▶ _DESCRIPTION OF THE TASK_: Filter this material down to the lines that contain the string "proyectos", and return those lines.

++++++++++++++++++++

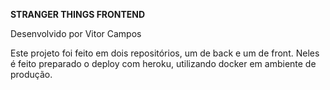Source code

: __STRANGER THINGS FRONTEND__

Desenvolvido por Vitor Campos

Este projeto foi feito em dois repositórios, um de back e um de front. Neles é feito preparado o deploy com heroku, utilizando docker em ambiente de produção.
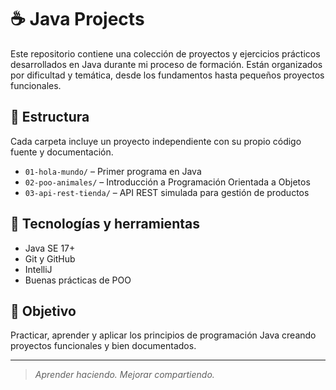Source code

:# ☕ Java Projects

Este repositorio contiene una colección de proyectos y ejercicios prácticos desarrollados en Java durante mi proceso de formación. Están organizados por dificultad y temática, desde los fundamentos hasta pequeños proyectos funcionales.

## 📂 Estructura

Cada carpeta incluye un proyecto independiente con su propio código fuente y documentación.

- `01-hola-mundo/` – Primer programa en Java
- `02-poo-animales/` – Introducción a Programación Orientada a Objetos
- `03-api-rest-tienda/` – API REST simulada para gestión de productos

## 🚀 Tecnologías y herramientas

- Java SE 17+
- Git y GitHub
- IntelliJ 
- Buenas prácticas de POO

## 🎯 Objetivo

Practicar, aprender y aplicar los principios de programación Java creando proyectos funcionales y bien documentados.

---

> *Aprender haciendo. Mejorar compartiendo.*

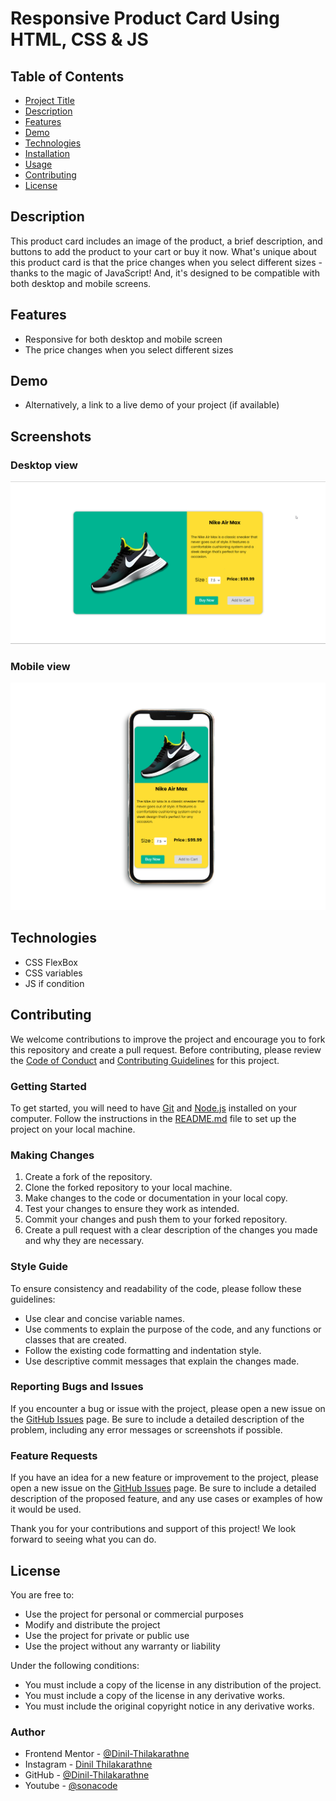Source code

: # Responsive Product Card Using HTML, CSS & JS 



## Table of Contents

- [Project Title](#project-title)
- [Description](#description)
- [Features](#features)
- [Demo](#demo)
- [Technologies](#technologies)
- [Installation](#installation)
- [Usage](#usage)
- [Contributing](#contributing)
- [License](#license)

## Description

 This product card includes an image of the product, a brief description, and buttons to add the product to your cart or buy it now. What's unique about this product card is that the price changes when you select different sizes - thanks to the magic of JavaScript! And, it's designed to be compatible with both desktop and mobile screens.

## Features

- Responsive for both desktop and mobile screen 
- The price changes when you select different sizes

## Demo
- Alternatively, a link to a live demo of your project (if available)

## Screenshots 

### Desktop view 
![](design/desktop-view.png)
### Mobile view 
![](design/mobile-view.png)


## Technologies

- CSS FlexBox
- CSS variables 
- JS if condition




## Contributing

We welcome contributions to improve the project and encourage you to fork this repository and create a pull request. Before contributing, please review the [Code of Conduct](CODE_OF_CONDUCT.md) and [Contributing Guidelines](CONTRIBUTING.md) for this project.

### Getting Started

To get started, you will need to have [Git](https://git-scm.com/) and [Node.js](https://nodejs.org/) installed on your computer. Follow the instructions in the [README.md](README.md) file to set up the project on your local machine.

### Making Changes

1. Create a fork of the repository.
2. Clone the forked repository to your local machine.
3. Make changes to the code or documentation in your local copy.
4. Test your changes to ensure they work as intended.
5. Commit your changes and push them to your forked repository.
6. Create a pull request with a clear description of the changes you made and why they are necessary.

### Style Guide

To ensure consistency and readability of the code, please follow these guidelines:

- Use clear and concise variable names.
- Use comments to explain the purpose of the code, and any functions or classes that are created.
- Follow the existing code formatting and indentation style.
- Use descriptive commit messages that explain the changes made.

### Reporting Bugs and Issues

If you encounter a bug or issue with the project, please open a new issue on the [GitHub Issues](https://github.com/your_username/project_name/issues) page. Be sure to include a detailed description of the problem, including any error messages or screenshots if possible.

### Feature Requests

If you have an idea for a new feature or improvement to the project, please open a new issue on the [GitHub Issues](https://github.com/your_username/project_name/issues) page. Be sure to include a detailed description of the proposed feature, and any use cases or examples of how it would be used.

Thank you for your contributions and support of this project! We look forward to seeing what you can do.


## License

You are free to:

- Use the project for personal or commercial purposes
- Modify and distribute the project
- Use the project for private or public use
- Use the project without any warranty or liability

Under the following conditions:

- You must include a copy of the license in any distribution of the project.
- You must include a copy of the license in any derivative works.
- You must include the original copyright notice in any derivative works.




### Author

- Frontend Mentor - [@Dinil-Thilakarathne](https://www.frontendmentor.io/profile/Dinil-Thilakarathne)
- Instagram - [Dinil Thilakarathne](https://www.instagram.com/sona_code/)
- GitHub - [@Dinil-Thilakarathne](https://github.com/Dinil-Thilakarathne)
- Youtube - [@sonacode](https://www.youtube.com/@sonacode)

++++++++++++++++++++

▶ _SOLUTION FOR THIS TASK_:
Este repositorio contiene una colección de proyectos y ejercicios prácticos desarrollados en Java durante mi proceso de formación. Están organizados por dificultad y temática, desde los fundamentos hasta pequeños proyectos funcionales.
Practicar, aprender y aplicar los principios de programación Java creando proyectos funcionales y bien documentados.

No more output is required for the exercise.